- [What is required]
Output all entries exactly as they appear and skip the pictures.

** Given records follows **

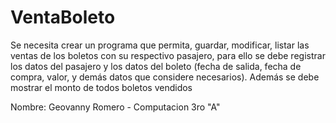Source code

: # VentaBoleto
Se necesita crear un programa que permita, guardar, modificar, listar las ventas de los boletos con su respectivo pasajero, para ello se debe registrar los datos del pasajero y los datos del boleto (fecha de salida, fecha de compra, valor, y demás datos que considere necesarios). Además se debe mostrar el monto de todos boletos vendidos

Nombre: Geovanny Romero - 
Computacion 3ro "A"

** End of Given records **

- [Answer to the exercise]
Source code

: # VentaBoleto
Se necesita crear un programa que permita, guardar, modificar, listar las ventas de los boletos con su respectivo pasajero, para ello se debe registrar los datos del pasajero y los datos del boleto (fecha de salida, fecha de compra, valor, y demás datos que considere necesarios). Además se debe mostrar el monto de todos boletos vendidos

Nombre: Geovanny Romero - 
Computacion 3ro "A"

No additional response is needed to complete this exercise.